Dai primi cinque comandamenti, di natura etico-spirituale, sarebbero derivati, concatenati ai precedenti,  i successivi, aventi scopi prettamente sociali. L’adulterio, quindi, è un delitto commesso contro la fede nel monoteismo, poiché quello che si trova alla propria portata dovrebbe venire riconosciuto bastevole a non incentivare ulteriori ricerche illusorie di completamento e di realizzazione?

 

Unicità monoteistica, coniugale, di vita, di possesso

La collocazione tra omicidio (sesto comandamento) e furto (ottavo), ne accentua il valore di trasgressione nei confronti dell’unicità (“Io sono il Signore Dio tuo”, I) della relazione spirituale (unicità monoteistica, coniugale, di vita, di possesso), nonché di vanificazione dei rapporti che vanno sacralizzati proprio all’interno di quella medesima relazione. Il “Non nominare il nome di Dio invano” (III) si ripropone nel non compiere atti carnali al di fuori del matrimonio, non disperdere senza scopo proliferativo il seme della generazione, “Non desiderare la roba (e la donna) d’altri” (X), e nel pieno rispetto della coppia che ha perpetuato la specie (“Onora il padre e la madre”, V).

 

Non desiderare la “cosa” d’altri

Commentatori, come R. Saadia Gaon, si sono rivolti agli uomini ricordando loro che il divieto imposto dal Decalogo non riguarda semplicisticamente solo l’atto, ma pure il desiderio, come ribadisce il decimo comandamento. La lettura del Levitico, contenente le disposizioni legali in materia, a seconda del sesso, traccia, una netta distinzione tra i due generi di adulteri; la trasgressione maschile e quella femminile subiscono delle ripercussioni assai diverse, venendo la prima più assimilata al furto (non rubare e non desiderare la “cosa” d’altri), la seconda all’omicidio (“Non avrai altro Dio al di fuori di me” II, poiché “Io sono il Signore Dio tuo”).

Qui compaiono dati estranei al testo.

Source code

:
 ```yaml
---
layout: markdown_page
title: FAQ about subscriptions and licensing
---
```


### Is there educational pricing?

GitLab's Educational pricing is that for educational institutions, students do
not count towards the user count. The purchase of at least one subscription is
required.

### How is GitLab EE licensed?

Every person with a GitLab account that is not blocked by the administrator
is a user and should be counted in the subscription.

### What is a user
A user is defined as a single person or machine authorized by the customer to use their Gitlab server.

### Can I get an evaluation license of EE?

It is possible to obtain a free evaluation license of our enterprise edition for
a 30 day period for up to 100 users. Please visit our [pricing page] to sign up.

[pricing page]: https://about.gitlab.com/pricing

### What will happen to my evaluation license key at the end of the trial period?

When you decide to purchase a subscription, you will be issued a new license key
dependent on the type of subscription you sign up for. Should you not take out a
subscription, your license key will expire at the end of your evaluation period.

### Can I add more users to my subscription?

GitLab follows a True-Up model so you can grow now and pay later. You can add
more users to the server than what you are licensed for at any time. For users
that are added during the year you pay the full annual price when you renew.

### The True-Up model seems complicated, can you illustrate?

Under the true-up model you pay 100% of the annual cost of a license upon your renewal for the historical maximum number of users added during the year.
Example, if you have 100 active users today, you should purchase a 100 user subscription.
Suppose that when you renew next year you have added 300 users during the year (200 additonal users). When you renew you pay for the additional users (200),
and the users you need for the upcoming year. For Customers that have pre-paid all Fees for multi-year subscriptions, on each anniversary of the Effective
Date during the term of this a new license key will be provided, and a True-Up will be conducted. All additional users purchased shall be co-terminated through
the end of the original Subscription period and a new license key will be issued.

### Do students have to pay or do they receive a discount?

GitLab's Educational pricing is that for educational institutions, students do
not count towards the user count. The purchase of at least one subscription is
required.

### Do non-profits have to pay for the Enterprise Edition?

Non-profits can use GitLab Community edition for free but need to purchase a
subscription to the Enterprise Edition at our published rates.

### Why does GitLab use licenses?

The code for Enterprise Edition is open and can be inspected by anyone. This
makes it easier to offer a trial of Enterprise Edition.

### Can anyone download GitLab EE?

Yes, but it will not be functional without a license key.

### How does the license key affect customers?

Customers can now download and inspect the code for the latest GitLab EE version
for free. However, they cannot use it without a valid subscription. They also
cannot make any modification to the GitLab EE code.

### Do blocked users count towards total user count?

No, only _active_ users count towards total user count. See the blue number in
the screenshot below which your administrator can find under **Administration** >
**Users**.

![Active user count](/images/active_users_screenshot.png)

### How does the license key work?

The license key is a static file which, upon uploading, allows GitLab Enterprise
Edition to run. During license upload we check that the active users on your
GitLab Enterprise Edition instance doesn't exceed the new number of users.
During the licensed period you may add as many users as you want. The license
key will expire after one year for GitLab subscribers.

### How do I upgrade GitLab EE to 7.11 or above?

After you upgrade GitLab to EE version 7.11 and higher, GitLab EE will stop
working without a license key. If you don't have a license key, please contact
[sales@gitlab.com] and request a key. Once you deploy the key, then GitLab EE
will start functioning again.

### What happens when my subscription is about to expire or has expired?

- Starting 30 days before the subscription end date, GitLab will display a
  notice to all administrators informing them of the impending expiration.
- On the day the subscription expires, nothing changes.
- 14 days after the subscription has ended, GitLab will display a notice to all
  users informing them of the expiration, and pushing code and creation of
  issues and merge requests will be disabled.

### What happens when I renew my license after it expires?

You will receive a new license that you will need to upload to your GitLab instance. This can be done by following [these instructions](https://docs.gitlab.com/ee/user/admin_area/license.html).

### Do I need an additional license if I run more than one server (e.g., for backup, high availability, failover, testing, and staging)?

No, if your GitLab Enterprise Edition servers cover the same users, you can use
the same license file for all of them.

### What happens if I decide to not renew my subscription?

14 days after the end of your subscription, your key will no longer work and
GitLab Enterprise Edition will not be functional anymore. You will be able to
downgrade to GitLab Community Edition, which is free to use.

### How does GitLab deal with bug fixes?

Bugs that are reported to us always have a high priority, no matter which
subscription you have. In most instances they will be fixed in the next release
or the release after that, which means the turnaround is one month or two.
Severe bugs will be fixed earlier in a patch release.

Del resto la maggior tolleranza nei confronti della poligamia troverebbe delle giustificazioni biologiche nella maggiore ricchezza di spermatozoi, con conseguente esuberanza riproduttiva maschile. L’analisi antropologica della Legge giudaica evidenzia come sia dichiaratamente considerato più grave dunque l’adulterio commesso con donna sposata, appunto la “donna d’altri”.

 

Mamzer

Il frutto di un eventuale concepimento verrebbe etichettato “mamzer” (bastardo), e condannato all’emarginazione. “Il Signore… conserva il suo favore per mille generazioni… ma castiga la colpa dei padri nei figli…” (Esodo 34:7). Nell’assoluta certezza che le nuove generazioni siano destinate a costituire il maggior investimento dei genitori, il legame tra la prole e la responsabilità delle persone diviene la massima prospettiva futura, se non palesemente l’unica.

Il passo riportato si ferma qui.